Hi Developers!
In honor of the penultimate Mailman Day of 2014, I wanted to announce a
significant transition in the implementation of Mailman 3 and call out the
contributions of two of our members.
For a long while now we've used Storm as the ORM layer in MM3. ORM, meaning
"object relational mapper" is the chunk of code that translates between the
persistent Python objects in a running MM3 system and the underlying SQL
database. Storm was a good choice many years ago because it was a nice,
simple, thin layer that was easy to understand, use, and customize.
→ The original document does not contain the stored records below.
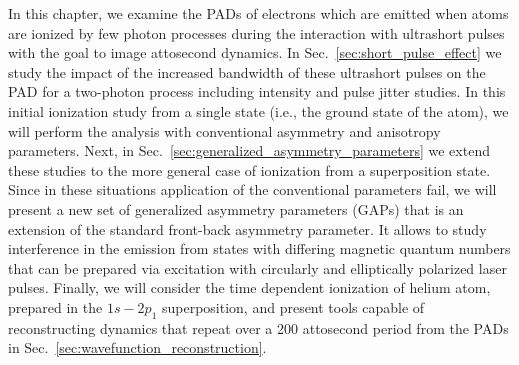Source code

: In this chapter, we examine the PADs of electrons which are emitted when atoms are ionized by few photon processes during the interaction with ultrashort pulses with the goal to image attosecond dynamics. In Sec.~\ref{sec:short_pulse_effect} we study the impact of the increased bandwidth of these ultrashort pulses on the PAD for a two-photon process including intensity and pulse jitter studies. In this initial ionization study from a single state (i.e., the ground state of the atom), we will perform the analysis with conventional asymmetry and anisotropy parameters. Next, in Sec.~\ref{sec:generalized_asymmetry_parameters} we extend these studies to the more general case of ionization from a superposition state. Since in these situations application of the conventional parameters fail, we will present a new set of generalized asymmetry parameters (GAPs) that is an extension of the standard front-back asymmetry parameter.  It allows to study interference in the emission from states with differing magnetic quantum numbers that can be prepared via excitation with circularly and elliptically polarized laser pulses. 
Finally, we will consider the time dependent ionization of helium atom, prepared in the $1s-2p_1$ superposition, and present tools capable of reconstructing dynamics that repeat over a 200 attosecond period from the PADs in Sec.~\ref{sec:wavefunction_reconstruction}.

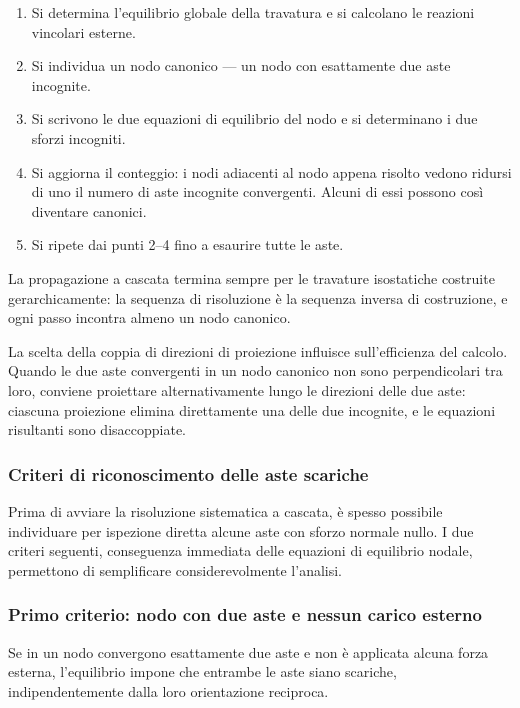 \begin{enumerate}[noitemsep]
	\item Si determina l'equilibrio globale della
	travatura e si calcolano le reazioni vincolari
	esterne.
	\item Si individua un nodo canonico --- un nodo
	con esattamente due aste incognite.
	\item Si scrivono le due equazioni di equilibrio
	del nodo e si determinano i due sforzi
	incogniti.
	\item Si aggiorna il conteggio: i nodi adiacenti
	al nodo appena risolto vedono ridursi di uno
	il numero di aste incognite convergenti.
	Alcuni di essi possono così diventare
	canonici.
	\item Si ripete dai punti 2--4 fino a esaurire
	tutte le aste.
\end{enumerate}

La propagazione a cascata termina sempre per le
travature isostatiche costruite gerarchicamente:
la sequenza di risoluzione è la sequenza inversa
di costruzione, e ogni passo incontra almeno un
nodo canonico.

\begin{oss}
	La scelta della coppia di direzioni di proiezione
	influisce sull'efficienza del calcolo. Quando le
	due aste convergenti in un nodo canonico non sono
	perpendicolari tra loro, conviene proiettare
	alternativamente lungo le direzioni delle due aste:
	ciascuna proiezione elimina direttamente una delle
	due incognite, e le equazioni risultanti sono
	disaccoppiate.
\end{oss}


\subsubsection{Criteri di riconoscimento delle aste scariche}

Prima di avviare la risoluzione sistematica a cascata,
è spesso possibile individuare per ispezione diretta
alcune aste con sforzo normale nullo. I due criteri
seguenti, conseguenza immediata delle equazioni di
equilibrio nodale, permettono di semplificare
considerevolmente l'analisi.

\subsubsection{Primo criterio: nodo con due aste e nessun	carico esterno}
Se in un nodo convergono esattamente due aste e
non è applicata alcuna forza esterna, l'equilibrio
impone che entrambe le aste siano scariche,
indipendentemente dalla loro orientazione reciproca.



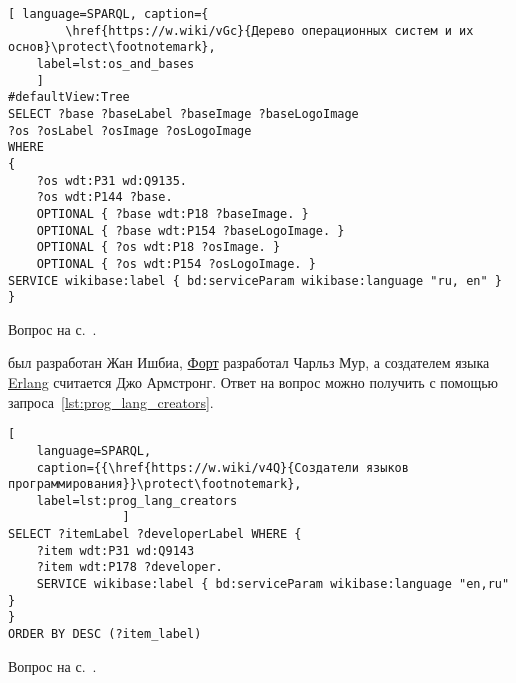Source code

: \begin{task}
\label{answer:os_and_bases}

\begin{lstlisting}[ language=SPARQL, caption={
		\href{https://w.wiki/vGc}{Дерево операционных систем и их основ}\protect\footnotemark},
	label=lst:os_and_bases
	]
#defaultView:Tree
SELECT ?base ?baseLabel ?baseImage ?baseLogoImage
?os ?osLabel ?osImage ?osLogoImage
WHERE
{
	?os wdt:P31 wd:Q9135.
	?os wdt:P144 ?base.
	OPTIONAL { ?base wdt:P18 ?baseImage. }
	OPTIONAL { ?base wdt:P154 ?baseLogoImage. }
	OPTIONAL { ?os wdt:P18 ?osImage. }
	OPTIONAL { ?os wdt:P154 ?osLogoImage. }
SERVICE wikibase:label { bd:serviceParam wikibase:language "ru, en" }
}
\end{lstlisting}

\small{\AnswerBackref Вопрос на с.~\pageref{tasks:operating_system_tasks}.}
\end{task}




\hfil{}\hfil%

\begin{task}
\label{answer:prog_lang_1}
    был разработан Жан Ишбиа, 
    \href{https://ru.wikipedia.org/wiki/Форт_(язык_программирования)}{Форт} разработал Чарльз Мур, 
    а создателем языка \href{https://ru.wikipedia.org/wiki/Erlang}{Erlang} считается Джо Армстронг. 
    Ответ на вопрос можно получить с помощью запроса~\ref{lst:prog_lang_creators}. 
\begin{lstlisting}[
    language=SPARQL, 
    caption={{\href{https://w.wiki/v4Q}{Создатели языков программирования}}\protect\footnotemark}, 
    label=lst:prog_lang_creators
                ]
SELECT ?itemLabel ?developerLabel WHERE {
    ?item wdt:P31 wd:Q9143
    ?item wdt:P178 ?developer.
    SERVICE wikibase:label { bd:serviceParam wikibase:language "en,ru" }
}
ORDER BY DESC (?item_label)
\end{lstlisting}

\small{\AnswerBackref Вопрос на с.~\pageref{question:prog_lang_1}.}
\end{task}



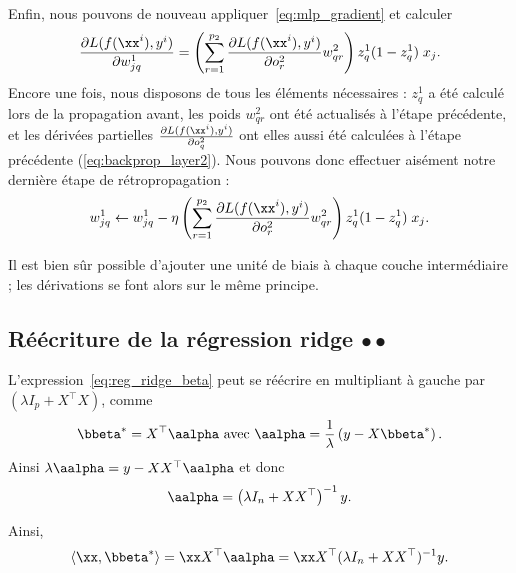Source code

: \begin{exemple}
  Enfin, nous pouvons de nouveau appliquer~\ref{eq:mlp_gradient} et calculer 
  \begin{equation*}
    \frac{\partial L(f(\xx^i), y^i)}{\partial w^1_{jq}} =  
    \left(\sum_{r=1}^{p_2}  \frac{\partial L(f(\xx^i), y^i)}{\partial o^2_r}  
      w^2_{qr} \right) z^1_q (1 - z^1_q) \; x_j.
  \end{equation*}
  Encore une fois, nous disposons de tous les éléments nécessaires : $z_q^1$
  a été calculé lors de la propagation avant, les poids $w^2_{qr}$ ont été
  actualisés à l'étape précédente, et les dérivées partielles $\frac{\partial
    L(f(\xx^i), y^i)}{\partial o^2_q}$ ont elles aussi été calculées à
  l'étape précédente (\ref{eq:backprop_layer2}). Nous pouvons donc effectuer
  aisément notre dernière étape de rétropropagation :
  \begin{equation*}
    w^1_{jq} \leftarrow w^1_{jq} - \eta \left(\sum_{r=1}^{p_2}  
      \frac{\partial L(f(\xx^i), y^i)}{\partial o^2_r}  
      w^2_{qr} \right) z^1_q (1 - z^1_q) \; x_j.
  \end{equation*}
\end{exemple}


Il est bien sûr possible d'ajouter une unité de biais à chaque couche intermédiaire
; les dérivations se font alors sur le même principe.


\subsection{Réécriture de la régression ridge $\bullet \bullet$}
\label{sec:ridge_rewrite}

L'expression~\eqref{eq:reg_ridge_beta} peut se réécrire en multipliant à gauche
par $\left( \lambda I_p + X^\top X \right)$, comme
\begin{equation*}
  \bbeta^* = X^\top \aalpha \text{ avec }
  \aalpha = \frac1{\lambda} \left(y - X \bbeta^* \right).
\end{equation*}
Ainsi $\lambda \aalpha = y - X X^\top \aalpha$ et donc 
\begin{equation*}
  \aalpha = \left(\lambda I_n + X X^\top \right)^{-1} y.
\end{equation*}

Ainsi, 
\begin{equation*}
  \langle \xx,  \bbeta^* \rangle = \xx X^\top \aalpha = \xx X^\top (\lambda I_n + XX^\top)^{-1} y.
\end{equation*}



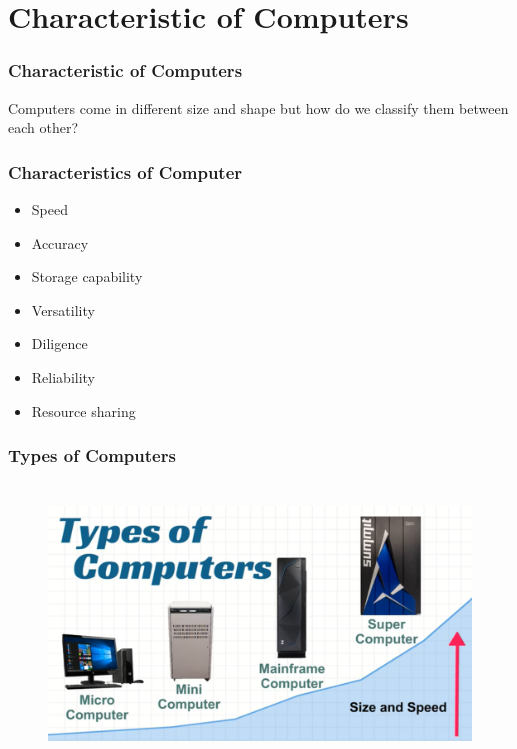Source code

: \section{Characteristic of Computers}
\begin{frame}
	\frametitle{Characteristic of Computers}
		Computers come in different size and shape but how do we classify them between each other?
\frametitle{Characteristics of Computer}
\begin{itemize}
	\item<1-> Speed
	\item<2-> Accuracy
	\item<3-> Storage capability
	\item<4-> Versatility
	\item<5-> Diligence
	\item<6-> Reliability
	\item<7-> Resource sharing
\end{itemize}
\end{frame}

\begin{frame}
\frametitle{Types of Computers}
\begin{figure}
\centering
\includegraphics[width=400pt,height=210pt]{figures/fig2.png}
\label{fig:computers}
\end{figure}	
\end{frame}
In the intervening years though, Storm has shown its age. It is no longer
effectively maintained upstream, and it does not support Python 3. While MM3
is not yet a Python 3 application, it is my strong desire to eventually make
it so. The fact that Storm has no Python 3 port, and is unlikely to, would
prevent MM3 from being ported[*].
In a survey of the alternative available standalone Python ORMs, SQLAlchemy
stands out as popular, well-maintained, long stable, and Python 3 compatible,
and thus I am happy to announce that the MM3 trunk has been ported to
SQLAlchemy (SA). The full test suite completes against both SQLite and
PostgreSQL as back-ends, and I would expect that with a little bit of work
(contributions welcome!) any other back-end supported by SA should work too.
In addition, rather than the ball-of-hack I wrote to migrate the database
schema from one version to another, we will now be using Alembic to manage
schema migrations.
I must acknowledge two really spectacular contributions from our members.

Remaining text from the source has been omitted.